The darkness descending

The darkness descending
Image: George Orwell

It ought to have felt good to be alive in Sydney on the long weekend. The breeze wasn’t too cold and there was enough winter sun to warm an old marsupial’s back. I sat at my favourite chair outside the Brushtail Cafe skimming through the ever-shrinking Sydney Morning Herald and felt despondent. Everywhere, things were spiralling downwards.

And I remembered the 1960s and ‘70s. Capitalist, communist, or somewhere in between, you felt optimism in the wind. In spite of the Cold, Korean and Vietnam wars and a bunch of other little conflicts, hope was abroad. We were all fighting over the future, but everybody agreed it was better up ahead somewhere, real soon now.

And I thought about the Hippy Trail to London. Australian kids were driving there in old Kombi vans, or crossing the Indian subcontinent hitchhiking and taking the local coaches. They went through Afghanistan, Iran and Iraq, Syria, and on into Turkey and then on up through the Balkans. Personally, I never took the trip, but I knew plenty who did. They say you met the odd dodgy local along the way, but almost everybody was lovely.

Nobody even thinks of trying it nowadays. Almost everywhere along the Hippy Trail west of the India-Pakistan border, the days of possibility and hope are over. Between the drone strikes, the mad mullahs, the barking-mad Zionists, the sectarian violence and the spiral into warlordism and poverty, the darkness is descending.

It isn’t that militant Shia Islam is in the ascendency. Hell, Iran is, compared to most places in the region, a model of stability. Not my sort of people, but they have a functioning state and a democracy of sorts. Alas their oil has almost run out and they live under the constant threat of nuclear attack from the US and Israel.

Afghanistan is a basket case. It will probably fall apart a few hours after the last NATO soldier flies out. They say President Karzai’s chopper is on standby 24/7 and his Green Card never leaves his pocket. The whole Western intervention, with its idle media chatter about improving the lot of women and building a functioning democracy was always a feckless and cynical ploy. When the last of our professional backpackers with guns fly out they’ll abandon the hapless women who “came out” and a few hundred thousand people who supported the Karzai Government.
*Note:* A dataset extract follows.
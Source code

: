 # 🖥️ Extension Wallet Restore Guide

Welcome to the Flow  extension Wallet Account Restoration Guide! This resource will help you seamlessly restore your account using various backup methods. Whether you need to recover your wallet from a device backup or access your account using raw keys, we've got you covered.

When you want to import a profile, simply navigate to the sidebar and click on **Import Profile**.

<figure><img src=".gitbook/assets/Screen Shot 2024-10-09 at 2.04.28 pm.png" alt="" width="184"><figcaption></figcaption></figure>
Soon these people will be making their way south towards the Indian Ocean and the hope of asylum with their (false) Australian friends, desperate and stateless. Joining the exodus will be an increasing flood of Tamils from Sri Lanka. If they don’t drown on the voyage we’ll incarcerate them in our ever-swelling concentration camps. And if Tony Abbott and the vile Scott Morrison come to power? Well, to hear them tell it they’ll “turn back the boats”. To where? With what? Machine-gun fire? Drone strikes?
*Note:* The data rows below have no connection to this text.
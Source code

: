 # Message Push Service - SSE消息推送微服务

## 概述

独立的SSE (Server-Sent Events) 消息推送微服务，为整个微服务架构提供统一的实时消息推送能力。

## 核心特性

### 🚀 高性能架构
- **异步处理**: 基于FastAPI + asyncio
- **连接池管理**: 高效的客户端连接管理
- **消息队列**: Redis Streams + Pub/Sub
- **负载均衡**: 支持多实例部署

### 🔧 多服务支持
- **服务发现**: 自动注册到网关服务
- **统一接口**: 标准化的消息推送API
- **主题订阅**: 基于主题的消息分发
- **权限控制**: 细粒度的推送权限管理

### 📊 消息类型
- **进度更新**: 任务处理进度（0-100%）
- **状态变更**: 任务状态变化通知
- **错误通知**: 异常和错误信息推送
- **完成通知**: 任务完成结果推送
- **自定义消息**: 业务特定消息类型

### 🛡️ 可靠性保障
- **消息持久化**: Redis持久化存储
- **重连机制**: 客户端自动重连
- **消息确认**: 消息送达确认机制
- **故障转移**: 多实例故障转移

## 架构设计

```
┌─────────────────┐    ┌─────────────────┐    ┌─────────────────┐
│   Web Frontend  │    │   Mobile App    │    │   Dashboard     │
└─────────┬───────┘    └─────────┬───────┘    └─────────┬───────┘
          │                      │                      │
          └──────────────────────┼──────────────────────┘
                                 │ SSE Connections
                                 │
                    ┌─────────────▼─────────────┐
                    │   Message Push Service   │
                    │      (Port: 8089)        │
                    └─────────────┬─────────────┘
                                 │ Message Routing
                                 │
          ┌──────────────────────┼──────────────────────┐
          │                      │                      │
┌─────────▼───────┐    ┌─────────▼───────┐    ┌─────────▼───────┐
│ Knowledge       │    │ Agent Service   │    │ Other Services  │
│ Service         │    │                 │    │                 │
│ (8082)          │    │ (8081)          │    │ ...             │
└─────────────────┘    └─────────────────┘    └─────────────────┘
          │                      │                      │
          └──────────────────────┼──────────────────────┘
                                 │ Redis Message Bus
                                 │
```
Throughout the 1970s it was possible to look back on George Orwell’s 1984 and feel that his vision was altogether too bleak. Nineteen eighty-four arrived I breathed a sigh of relief. And then came the drone strikes and the Wikileak of the 2007 Baghdad helicopter gunship massacre, and suddenly Orwell looked prophetic again.

April 4th, 1984. Last night to the flicks. All war films. One very good one of a ship full of refugees being bombed somewhere […] Audience much amused by shots of a great huge fat man trying to swim away with a helicopter after him […] then you saw him through the helicopters gunsights, then he was full of holes and the sea round him turned pink and he sank […] audience shouting with laughter […] a lifeboat full of children with a helicopter hovering over it […] then the helicopter planted a 20-kilogram bomb in among them terrific flash … a wonderful shot of a child’s arm going up up up right up into the air, a helicopter with a camera in its nose must have followed it up, and there was a lot of applause from the party seats but a woman down in the prole part of the house suddenly started kicking up a fuss and shouting they didnt oughter of showed it not in front of kids […]

The streams of desperate people setting sail for Australia are a sort of punishment inflicted on us for supporting the wrong side in three wars. We should never have backed the Sinhalese chauvinist Sri Lankan Government in the civil war.

Once the war had broken out – it was the result of centuries of oppression – we ought to have backed the Tamils, but, like the rest of the West, we labelled them “terrorists”.

They said things would get better in that country once the government had won; that the usual suspension of rights that characterises war, and particularly civil war, would naturally come to an end. But it hasn’t happened. Things are going backwards, there’s less democracy and human rights, not more – a situation that isn’t going to improve anytime soon.

And Iraq is heading towards a civil war that will pit the Sunni minority in the west of the country – they’ll be backed by al-Qaeda, Saudi Arabia and, semi-covertly, the United States – against the Shiite majority backed by Iran, Syria and Lebanon’s Hezbollah. Tragic thing that. Under Saddam Hussein Iraq was more united, and certainly more prosperous than it is today.